▶ **Work order**:
Take the entries below and print only the lines from the one with "service bricks to" through the one with "interfaces towards ES6", exactly as they stand, both ends included.

─── Exercise input

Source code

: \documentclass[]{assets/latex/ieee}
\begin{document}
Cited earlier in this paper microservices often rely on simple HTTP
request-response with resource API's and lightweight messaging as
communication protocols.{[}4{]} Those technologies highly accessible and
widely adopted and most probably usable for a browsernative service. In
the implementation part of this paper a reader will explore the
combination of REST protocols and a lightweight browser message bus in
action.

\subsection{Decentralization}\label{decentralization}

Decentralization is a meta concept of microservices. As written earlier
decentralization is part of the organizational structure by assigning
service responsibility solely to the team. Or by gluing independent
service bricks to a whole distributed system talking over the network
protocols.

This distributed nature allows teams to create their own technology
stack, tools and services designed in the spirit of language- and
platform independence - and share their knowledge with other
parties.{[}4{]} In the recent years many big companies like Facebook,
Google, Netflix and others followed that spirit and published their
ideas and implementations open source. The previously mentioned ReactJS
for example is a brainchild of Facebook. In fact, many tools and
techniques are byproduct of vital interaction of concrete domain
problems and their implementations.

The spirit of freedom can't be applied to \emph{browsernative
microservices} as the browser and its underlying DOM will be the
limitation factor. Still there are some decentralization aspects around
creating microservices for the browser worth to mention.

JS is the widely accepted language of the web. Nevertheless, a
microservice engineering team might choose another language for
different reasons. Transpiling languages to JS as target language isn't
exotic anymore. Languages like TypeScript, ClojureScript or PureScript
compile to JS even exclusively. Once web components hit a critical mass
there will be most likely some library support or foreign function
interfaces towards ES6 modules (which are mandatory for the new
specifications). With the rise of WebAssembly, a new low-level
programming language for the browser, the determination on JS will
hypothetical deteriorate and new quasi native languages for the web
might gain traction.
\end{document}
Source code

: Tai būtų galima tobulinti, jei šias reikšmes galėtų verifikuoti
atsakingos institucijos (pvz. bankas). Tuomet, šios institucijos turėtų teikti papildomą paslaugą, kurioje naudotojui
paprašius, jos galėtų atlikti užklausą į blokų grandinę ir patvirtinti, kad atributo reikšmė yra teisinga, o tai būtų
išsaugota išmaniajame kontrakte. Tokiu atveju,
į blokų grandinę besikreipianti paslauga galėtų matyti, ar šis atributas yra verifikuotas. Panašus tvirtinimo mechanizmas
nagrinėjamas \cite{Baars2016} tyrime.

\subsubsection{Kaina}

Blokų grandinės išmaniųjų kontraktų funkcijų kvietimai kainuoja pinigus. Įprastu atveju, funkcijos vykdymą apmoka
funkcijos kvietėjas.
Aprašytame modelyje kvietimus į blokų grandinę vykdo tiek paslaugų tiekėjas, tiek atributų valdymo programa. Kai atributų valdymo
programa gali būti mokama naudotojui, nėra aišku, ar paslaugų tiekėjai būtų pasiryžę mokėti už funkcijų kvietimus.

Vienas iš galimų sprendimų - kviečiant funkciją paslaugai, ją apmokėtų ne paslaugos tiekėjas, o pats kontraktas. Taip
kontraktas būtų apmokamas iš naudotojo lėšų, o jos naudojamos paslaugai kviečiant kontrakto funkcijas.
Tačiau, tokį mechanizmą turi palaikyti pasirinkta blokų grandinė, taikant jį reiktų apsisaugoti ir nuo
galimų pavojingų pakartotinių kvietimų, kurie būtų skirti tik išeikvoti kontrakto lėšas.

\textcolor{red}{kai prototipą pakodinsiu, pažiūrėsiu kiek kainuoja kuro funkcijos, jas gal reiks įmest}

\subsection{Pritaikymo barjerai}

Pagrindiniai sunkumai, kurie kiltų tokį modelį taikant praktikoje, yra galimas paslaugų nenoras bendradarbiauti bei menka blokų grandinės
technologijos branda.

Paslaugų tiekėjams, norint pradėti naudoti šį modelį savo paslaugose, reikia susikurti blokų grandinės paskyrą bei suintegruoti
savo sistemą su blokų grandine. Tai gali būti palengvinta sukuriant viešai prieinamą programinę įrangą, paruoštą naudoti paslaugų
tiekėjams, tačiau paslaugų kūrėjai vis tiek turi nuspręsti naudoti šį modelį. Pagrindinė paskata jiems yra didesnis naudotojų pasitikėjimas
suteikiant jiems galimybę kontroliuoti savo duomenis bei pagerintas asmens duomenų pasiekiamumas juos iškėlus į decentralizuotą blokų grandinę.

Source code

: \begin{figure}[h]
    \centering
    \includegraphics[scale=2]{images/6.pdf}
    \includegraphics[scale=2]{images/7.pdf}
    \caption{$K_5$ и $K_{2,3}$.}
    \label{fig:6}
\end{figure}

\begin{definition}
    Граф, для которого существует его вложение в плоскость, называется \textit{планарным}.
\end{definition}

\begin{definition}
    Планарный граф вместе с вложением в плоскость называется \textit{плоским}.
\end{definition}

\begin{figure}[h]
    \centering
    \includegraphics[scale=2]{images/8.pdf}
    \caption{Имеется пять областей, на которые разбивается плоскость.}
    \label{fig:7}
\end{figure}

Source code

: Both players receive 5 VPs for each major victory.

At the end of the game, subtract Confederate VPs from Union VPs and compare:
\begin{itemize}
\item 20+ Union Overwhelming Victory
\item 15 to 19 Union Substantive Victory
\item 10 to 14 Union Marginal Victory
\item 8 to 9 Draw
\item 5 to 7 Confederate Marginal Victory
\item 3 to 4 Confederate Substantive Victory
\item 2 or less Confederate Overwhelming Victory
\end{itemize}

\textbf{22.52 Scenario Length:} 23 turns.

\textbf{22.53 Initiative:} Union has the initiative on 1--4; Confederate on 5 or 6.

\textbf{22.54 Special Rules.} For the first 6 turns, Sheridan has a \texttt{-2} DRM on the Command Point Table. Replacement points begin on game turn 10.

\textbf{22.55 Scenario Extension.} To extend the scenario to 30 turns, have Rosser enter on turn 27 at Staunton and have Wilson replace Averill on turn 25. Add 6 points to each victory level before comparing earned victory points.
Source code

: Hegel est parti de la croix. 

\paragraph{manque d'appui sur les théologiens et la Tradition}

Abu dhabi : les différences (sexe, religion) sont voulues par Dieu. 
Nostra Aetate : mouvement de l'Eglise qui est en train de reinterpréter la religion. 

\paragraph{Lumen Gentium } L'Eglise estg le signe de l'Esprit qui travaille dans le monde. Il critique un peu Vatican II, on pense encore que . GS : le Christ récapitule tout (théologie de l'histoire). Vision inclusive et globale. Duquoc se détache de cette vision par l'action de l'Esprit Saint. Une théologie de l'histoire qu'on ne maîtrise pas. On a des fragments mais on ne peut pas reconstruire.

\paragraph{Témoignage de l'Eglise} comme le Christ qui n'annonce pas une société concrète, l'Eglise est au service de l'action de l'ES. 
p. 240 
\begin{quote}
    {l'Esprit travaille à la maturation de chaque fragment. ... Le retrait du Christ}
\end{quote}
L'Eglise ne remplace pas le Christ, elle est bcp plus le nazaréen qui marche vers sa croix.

──────

▶ **Exercise solution**:
service bricks to a whole distributed system talking over the network
protocols.

This distributed nature allows teams to create their own technology
stack, tools and services designed in the spirit of language- and
platform independence - and share their knowledge with other
parties.{[}4{]} In the recent years many big companies like Facebook,
Google, Netflix and others followed that spirit and published their
ideas and implementations open source. The previously mentioned ReactJS
for example is a brainchild of Facebook. In fact, many tools and
techniques are byproduct of vital interaction of concrete domain
problems and their implementations.

The spirit of freedom can't be applied to \emph{browsernative
microservices} as the browser and its underlying DOM will be the
limitation factor. Still there are some decentralization aspects around
creating microservices for the browser worth to mention.

JS is the widely accepted language of the web. Nevertheless, a
microservice engineering team might choose another language for
different reasons. Transpiling languages to JS as target language isn't
exotic anymore. Languages like TypeScript, ClojureScript or PureScript
compile to JS even exclusively. Once web components hit a critical mass
there will be most likely some library support or foreign function
interfaces towards ES6 modules (which are mandatory for the new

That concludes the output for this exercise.